Question

108 g of silver (molar mass 108 ${\text{g mo}}{{\text{l}}^ - }$ ) is deposited at cathode from ${\text{AgN}}{{\text{O}}_3}\left( {{\text{aq}}} \right)$ solution by a certain quantity of electricity. The volume (in L) of oxygen gas produced at 273 K and 1 bar pressure from water by the same quantity of electricity is:

Answer 1

The above question is based on Faraday law of electrolysis. We will first calculate the electricity consumed by silver ions. Then we will calculate the number of moles produced during hydrolysis for water with the same electricity. Using the ideal gas equation we will get the volume.
Formula used:
${\text{PV}} = {\text{nRT}}$
Here P is pressure, V is volume, n is number of moles, R is universal gas constant and T is temperature.

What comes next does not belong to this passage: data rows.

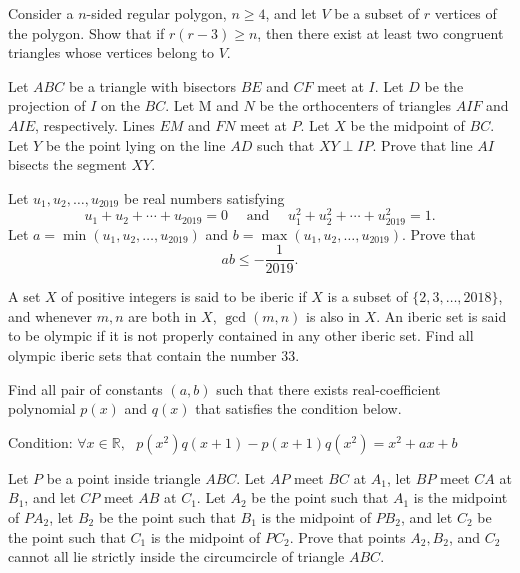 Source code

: \documentclass[11pt]{scrartcl}
\begin{document}
\begin{problem}[3173124324482060330]
Consider a $n$-sided regular polygon, $n \geq 4$, and let $V$ be a subset of $r$ vertices of the polygon. Show that if $r(r-3) \geq n$, then there exist at least two congruent triangles whose vertices belong to $V$.
\end{problem}
\begin{problem}[3175174607535531817]
Let $ABC$ be a triangle with bisectors $BE$ and $CF$ meet at $I$. Let $D$ be the projection of $I$ on the $BC$. Let M and $N$ be the orthocenters of triangles $AIF$ and $AIE$, respectively. Lines $EM$ and $FN$ meet at $P.$ Let $X$ be the midpoint of $BC$. Let $Y$ be the point lying on the line $AD$ such that $XY \perp IP$. Prove that line $AI$ bisects the segment $XY$.
\end{problem}
\begin{problem}[3192129869376364982]
Let $u_1, u_2, \dots, u_{2019}$ be real numbers satisfying\[u_{1}+u_{2}+\cdots+u_{2019}=0 \quad \text { and } \quad u_{1}^{2}+u_{2}^{2}+\cdots+u_{2019}^{2}=1.\]Let $a=\min \left(u_{1}, u_{2}, \ldots, u_{2019}\right)$ and $b=\max \left(u_{1}, u_{2}, \ldots, u_{2019}\right)$. Prove that
\[
a b \leqslant-\frac{1}{2019}.
\]
\end{problem}
\begin{problem}[3214097809181137769]
	A set $X$ of positive integers is said to be iberic if $X$ is a subset of $\{2, 3, \dots, 2018\}$, and whenever $m, n$ are both in $X$, $\gcd(m, n)$ is also in $X$. An iberic set is said to be olympic if it is not properly contained in any other iberic set. Find all olympic iberic sets that contain the number $33$.
\end{problem}
\begin{problem}[3232480961068145020]
Find all pair of constants $(a,b)$ such that there exists real-coefficient polynomial $p(x)$ and $q(x)$ that satisfies the condition below.

Condition: $\forall x\in \mathbb R,$ $ $ $p(x^2)q(x+1)-p(x+1)q(x^2)=x^2+ax+b$
\end{problem}
\begin{problem}[3245291910836201005]
	Let $P$ be a point inside triangle $ABC$. Let $AP$ meet $BC$ at $A_1$, let $BP$ meet $CA$ at $B_1$, and let $CP$ meet $AB$ at $C_1$. Let $A_2$ be the point such that $A_1$ is the midpoint of $PA_2$, let $B_2$ be the point such that $B_1$ is the midpoint of $PB_2$, and let $C_2$ be the point such that $C_1$ is the midpoint of $PC_2$. Prove that points $A_2, B_2$, and $C_2$ cannot all lie strictly inside the circumcircle of triangle $ABC$.
\end{problem}
\end{document}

Complete step by step solution:
One Faraday is the charge carried by 1 mole of electrons. The reaction of decomposition of silver ion occurs as:
${\text{A}}{{\text{g}}^ + } + {{\text{e}}^ - } \to {\text{Ag}}$
As we can see, one mole of electrons is required to deposit the silver. This means that 1 Faraday of electricity must have been consumed.
The same amount that is 1 Faraday of electricity must have been given to water.
The decomposition of water occurs as:
${{\text{H}}_2}{\text{O}} \to \dfrac{1}{2}{{\text{O}}_2} + 2{{\text{H}}^ + } + {\text{2}}{{\text{e}}^ - }$
Here the exchange of 2 moles of electrons is taking place. 2 Faraday of electricity is consumed to form $\dfrac{1}{2}$ moles of oxygen. But we have only passed 1 F of electricity. So 1 F of electricity will give us $\dfrac{1}{4}$ moles of oxygen.
Using the ideal gas equation we will get:
${\text{V}} = \dfrac{1}{4} \times \dfrac{{0.082 \times 273}}{1} = 5.5965{\text{ L}}$

Note:
The faraday law states that the amount of change produced by current in an electrolytic cell is based on the amount of electricity passed through it. The second law stated that the change produced by the same quantity of electricity is passed through different solutions then the amount produced is proportional to their equivalent weight.